(Records excerpted from a collection)
================

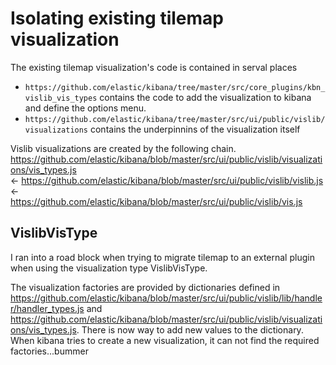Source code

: # Isolating existing tilemap visualization
The existing tilemap visualization's code is contained in serval places
* `https://github.com/elastic/kibana/tree/master/src/core_plugins/kbn_vislib_vis_types` contains the code to add the visualization to kibana and define the options menu.
* `https://github.com/elastic/kibana/tree/master/src/ui/public/vislib/visualizations` contains the underpinnins of the visualization itself

Vislib visualizations are created by the following chain. 
 https://github.com/elastic/kibana/blob/master/src/ui/public/vislib/visualizations/vis_types.js  
 <- 
 https://github.com/elastic/kibana/blob/master/src/ui/public/vislib/vislib.js  
 <-  
 https://github.com/elastic/kibana/blob/master/src/ui/public/vislib/vis.js

## VislibVisType
I ran into a road block when trying to migrate tilemap to an external plugin when using the visualization type VislibVisType.

The visualization factories are provided by dictionaries defined in
https://github.com/elastic/kibana/blob/master/src/ui/public/vislib/lib/handler/handler_types.js and https://github.com/elastic/kibana/blob/master/src/ui/public/vislib/visualizations/vis_types.js. There is now way to add new values to the dictionary. When kibana tries to create a new visualization, it can not find the required factories...bummer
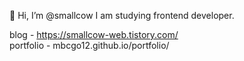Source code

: 👋 Hi, I’m @smallcow
I am studying frontend developer.

blog - https://smallcow-web.tistory.com/ </br>
portfolio - mbcgo12.github.io/portfolio/
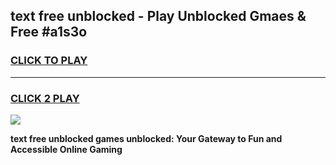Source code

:
## text free unblocked - Play Unblocked Gmaes & Free #a1s3o
<h3>
<a href="https://news.freeplayer.one?title=text_free_unblocked&ref=26F">CLICK TO PLAY</a></h3>
<hr>

<h3>
<a href="https://news.freeplayer.one?title=text_free_unblocked&ref=26F">CLICK 2 PLAY</a>
  
</h3>

<a href="https://news.freeplayer.one?title=text_free_unblocked&ref=26F/"><img src="https://clearcache.store/games.png"></a>


**text free unblocked games unblocked: Your Gateway to Fun and Accessible Online Gaming**
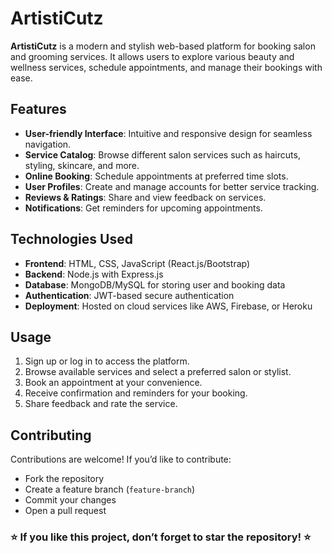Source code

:# ArtistiCutz

**ArtistiCutz** is a modern and stylish web-based platform for booking salon and grooming services. It allows users to explore various beauty and wellness services, schedule appointments, and manage their bookings with ease.

## Features
- **User-friendly Interface**: Intuitive and responsive design for seamless navigation.
- **Service Catalog**: Browse different salon services such as haircuts, styling, skincare, and more.
- **Online Booking**: Schedule appointments at preferred time slots.
- **User Profiles**: Create and manage accounts for better service tracking.
- **Reviews & Ratings**: Share and view feedback on services.
- **Notifications**: Get reminders for upcoming appointments.

## Technologies Used
- **Frontend**: HTML, CSS, JavaScript (React.js/Bootstrap)
- **Backend**: Node.js with Express.js
- **Database**: MongoDB/MySQL for storing user and booking data
- **Authentication**: JWT-based secure authentication
- **Deployment**: Hosted on cloud services like AWS, Firebase, or Heroku

## Usage
1. Sign up or log in to access the platform.
2. Browse available services and select a preferred salon or stylist.
3. Book an appointment at your convenience.
4. Receive confirmation and reminders for your booking.
5. Share feedback and rate the service.

## Contributing
Contributions are welcome! If you’d like to contribute:
- Fork the repository
- Create a feature branch (`feature-branch`)
- Commit your changes
- Open a pull request

### ⭐ If you like this project, don’t forget to star the repository! ⭐

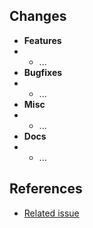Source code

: ## Changes
* **Features**
* * ...
* **Bugfixes**
* * ...
* **Misc**
* * ...
* **Docs**
* * ...

## References
- [Related issue](https://github.com/tamercuba/risp/issues)
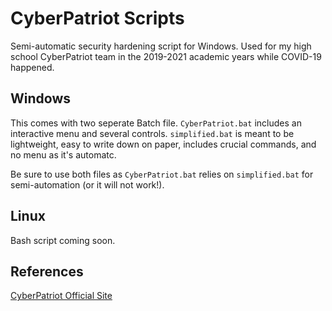 # CyberPatriot Scripts
Semi-automatic security hardening script for Windows.
Used for my high school CyberPatriot team in the 2019-2021 academic years while COVID-19 happened.

## Windows
This comes with two seperate Batch file. `CyberPatriot.bat` includes an interactive menu and several controls. `simplified.bat` is meant to be lightweight, easy to write down on paper, includes crucial commands, and no menu as it's automatc. 

Be sure to use both files as `CyberPatriot.bat` relies on `simplified.bat` for semi-automation (or it will not work!).

## Linux
Bash script coming soon.

## References
[CyberPatriot Official Site](https://www.uscyberpatriot.org)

================

### [Description of the task]
Copy all the lines from the data above that hold the word "with".

### [Worked solution]
**ArtistiCutz** is a modern and stylish web-based platform for booking salon and grooming services. It allows users to explore various beauty and wellness services, schedule appointments, and manage their bookings with ease.
- **Backend**: Node.js with Express.js
This comes with two seperate Batch file. `CyberPatriot.bat` includes an interactive menu and several controls. `simplified.bat` is meant to be lightweight, easy to write down on paper, includes crucial commands, and no menu as it's automatc. 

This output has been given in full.